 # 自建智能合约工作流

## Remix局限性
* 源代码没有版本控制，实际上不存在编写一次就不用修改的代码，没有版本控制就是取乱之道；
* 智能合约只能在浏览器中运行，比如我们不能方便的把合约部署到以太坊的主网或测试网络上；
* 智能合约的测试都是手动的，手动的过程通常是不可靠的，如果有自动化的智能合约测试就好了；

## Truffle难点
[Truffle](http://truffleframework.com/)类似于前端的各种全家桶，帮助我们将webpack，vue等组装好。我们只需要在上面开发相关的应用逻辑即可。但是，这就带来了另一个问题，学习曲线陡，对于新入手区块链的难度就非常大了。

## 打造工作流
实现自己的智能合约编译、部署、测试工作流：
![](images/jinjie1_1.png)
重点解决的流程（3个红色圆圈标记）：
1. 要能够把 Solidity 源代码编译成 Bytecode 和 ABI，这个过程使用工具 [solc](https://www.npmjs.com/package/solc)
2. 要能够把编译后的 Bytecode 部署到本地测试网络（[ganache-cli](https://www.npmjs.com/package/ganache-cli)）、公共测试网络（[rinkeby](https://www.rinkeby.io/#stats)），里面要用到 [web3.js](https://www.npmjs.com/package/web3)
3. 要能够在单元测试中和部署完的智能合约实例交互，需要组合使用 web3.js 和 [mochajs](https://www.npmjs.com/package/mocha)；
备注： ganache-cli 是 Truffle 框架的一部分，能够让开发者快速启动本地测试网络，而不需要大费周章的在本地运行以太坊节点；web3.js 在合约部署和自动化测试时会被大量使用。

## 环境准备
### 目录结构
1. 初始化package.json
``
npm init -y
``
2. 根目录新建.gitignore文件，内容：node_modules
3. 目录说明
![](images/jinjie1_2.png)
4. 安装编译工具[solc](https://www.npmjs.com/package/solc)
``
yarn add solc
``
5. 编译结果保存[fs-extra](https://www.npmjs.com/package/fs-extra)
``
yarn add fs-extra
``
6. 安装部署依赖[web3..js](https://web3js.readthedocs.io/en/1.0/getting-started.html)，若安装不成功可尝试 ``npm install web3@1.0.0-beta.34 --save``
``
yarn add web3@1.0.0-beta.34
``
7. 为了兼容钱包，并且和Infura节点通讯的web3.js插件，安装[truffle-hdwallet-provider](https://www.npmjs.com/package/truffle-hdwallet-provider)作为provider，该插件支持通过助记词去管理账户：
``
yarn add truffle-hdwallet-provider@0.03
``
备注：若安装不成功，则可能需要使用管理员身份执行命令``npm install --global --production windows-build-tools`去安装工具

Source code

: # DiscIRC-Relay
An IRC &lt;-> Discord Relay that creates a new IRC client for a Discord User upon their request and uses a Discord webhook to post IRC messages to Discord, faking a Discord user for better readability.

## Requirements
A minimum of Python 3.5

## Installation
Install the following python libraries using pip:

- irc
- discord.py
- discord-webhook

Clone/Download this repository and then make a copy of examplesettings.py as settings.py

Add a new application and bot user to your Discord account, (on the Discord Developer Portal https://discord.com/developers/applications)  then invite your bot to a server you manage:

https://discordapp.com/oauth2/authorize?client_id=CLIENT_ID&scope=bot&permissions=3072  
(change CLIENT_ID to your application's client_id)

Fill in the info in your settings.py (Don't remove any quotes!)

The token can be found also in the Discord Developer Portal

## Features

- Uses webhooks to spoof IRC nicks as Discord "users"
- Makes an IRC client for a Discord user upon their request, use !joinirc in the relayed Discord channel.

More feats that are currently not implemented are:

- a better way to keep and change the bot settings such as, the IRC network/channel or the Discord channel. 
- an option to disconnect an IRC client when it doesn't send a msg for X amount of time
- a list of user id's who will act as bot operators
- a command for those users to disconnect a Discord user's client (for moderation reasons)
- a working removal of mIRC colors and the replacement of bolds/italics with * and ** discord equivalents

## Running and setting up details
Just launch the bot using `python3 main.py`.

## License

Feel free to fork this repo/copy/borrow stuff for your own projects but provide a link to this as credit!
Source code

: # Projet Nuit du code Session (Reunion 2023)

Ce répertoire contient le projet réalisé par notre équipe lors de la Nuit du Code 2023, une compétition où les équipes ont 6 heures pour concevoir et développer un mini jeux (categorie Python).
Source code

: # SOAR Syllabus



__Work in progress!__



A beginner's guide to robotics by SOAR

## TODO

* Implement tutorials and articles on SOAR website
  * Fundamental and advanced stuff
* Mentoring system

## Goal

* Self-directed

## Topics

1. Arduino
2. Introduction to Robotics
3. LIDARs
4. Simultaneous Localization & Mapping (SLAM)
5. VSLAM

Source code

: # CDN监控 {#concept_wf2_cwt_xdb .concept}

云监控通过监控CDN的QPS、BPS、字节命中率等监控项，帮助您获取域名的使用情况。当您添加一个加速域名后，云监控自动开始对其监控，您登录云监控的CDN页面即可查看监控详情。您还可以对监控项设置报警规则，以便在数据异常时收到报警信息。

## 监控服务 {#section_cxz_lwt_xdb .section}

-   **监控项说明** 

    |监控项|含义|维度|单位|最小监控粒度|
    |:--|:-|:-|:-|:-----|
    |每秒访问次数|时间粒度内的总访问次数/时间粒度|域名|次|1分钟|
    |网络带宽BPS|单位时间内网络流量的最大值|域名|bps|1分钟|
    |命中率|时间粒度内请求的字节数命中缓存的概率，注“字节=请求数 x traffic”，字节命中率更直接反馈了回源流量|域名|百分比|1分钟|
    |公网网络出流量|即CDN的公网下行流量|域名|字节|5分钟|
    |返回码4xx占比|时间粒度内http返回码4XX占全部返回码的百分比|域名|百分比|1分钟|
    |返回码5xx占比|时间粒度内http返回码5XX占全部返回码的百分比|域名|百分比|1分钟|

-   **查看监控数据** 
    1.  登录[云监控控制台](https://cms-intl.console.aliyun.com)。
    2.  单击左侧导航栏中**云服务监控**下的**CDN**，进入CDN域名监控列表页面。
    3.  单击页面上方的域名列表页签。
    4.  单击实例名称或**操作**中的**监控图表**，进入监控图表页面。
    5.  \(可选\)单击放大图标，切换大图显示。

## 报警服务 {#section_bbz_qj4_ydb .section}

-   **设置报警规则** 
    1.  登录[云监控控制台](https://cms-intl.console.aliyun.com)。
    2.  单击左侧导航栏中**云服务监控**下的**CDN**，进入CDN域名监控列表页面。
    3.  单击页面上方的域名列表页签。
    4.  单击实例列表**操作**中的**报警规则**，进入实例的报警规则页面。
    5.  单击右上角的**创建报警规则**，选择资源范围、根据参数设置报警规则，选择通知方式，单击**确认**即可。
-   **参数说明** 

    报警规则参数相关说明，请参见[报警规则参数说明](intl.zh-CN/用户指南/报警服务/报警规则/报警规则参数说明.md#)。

▶ **WORK INSTRUCTIONS**
From the listing above, return the lines starting at the one with "1. 要能够把 Solidity" and ending at the one with "Fill in the", both kept, exactly as they appear and nothing more.

▶ **REPLY**
1. 要能够把 Solidity 源代码编译成 Bytecode 和 ABI，这个过程使用工具 [solc](https://www.npmjs.com/package/solc)
2. 要能够把编译后的 Bytecode 部署到本地测试网络（[ganache-cli](https://www.npmjs.com/package/ganache-cli)）、公共测试网络（[rinkeby](https://www.rinkeby.io/#stats)），里面要用到 [web3.js](https://www.npmjs.com/package/web3)
3. 要能够在单元测试中和部署完的智能合约实例交互，需要组合使用 web3.js 和 [mochajs](https://www.npmjs.com/package/mocha)；
备注： ganache-cli 是 Truffle 框架的一部分，能够让开发者快速启动本地测试网络，而不需要大费周章的在本地运行以太坊节点；web3.js 在合约部署和自动化测试时会被大量使用。

## 环境准备
### 目录结构
1. 初始化package.json
``
npm init -y
``
2. 根目录新建.gitignore文件，内容：node_modules
3. 目录说明
![](images/jinjie1_2.png)
4. 安装编译工具[solc](https://www.npmjs.com/package/solc)
``
yarn add solc
``
5. 编译结果保存[fs-extra](https://www.npmjs.com/package/fs-extra)
``
yarn add fs-extra
``
6. 安装部署依赖[web3..js](https://web3js.readthedocs.io/en/1.0/getting-started.html)，若安装不成功可尝试 ``npm install web3@1.0.0-beta.34 --save``
``
yarn add web3@1.0.0-beta.34
``
7. 为了兼容钱包，并且和Infura节点通讯的web3.js插件，安装[truffle-hdwallet-provider](https://www.npmjs.com/package/truffle-hdwallet-provider)作为provider，该插件支持通过助记词去管理账户：
``
yarn add truffle-hdwallet-provider@0.03
``
备注：若安装不成功，则可能需要使用管理员身份执行命令``npm install --global --production windows-build-tools`去安装工具

Source code

: # DiscIRC-Relay
An IRC &lt;-> Discord Relay that creates a new IRC client for a Discord User upon their request and uses a Discord webhook to post IRC messages to Discord, faking a Discord user for better readability.

## Requirements
A minimum of Python 3.5

## Installation
Install the following python libraries using pip:

- irc
- discord.py
- discord-webhook

Clone/Download this repository and then make a copy of examplesettings.py as settings.py

Add a new application and bot user to your Discord account, (on the Discord Developer Portal https://discord.com/developers/applications)  then invite your bot to a server you manage:

https://discordapp.com/oauth2/authorize?client_id=CLIENT_ID&scope=bot&permissions=3072  
(change CLIENT_ID to your application's client_id)

Fill in the info in your settings.py (Don't remove any quotes!)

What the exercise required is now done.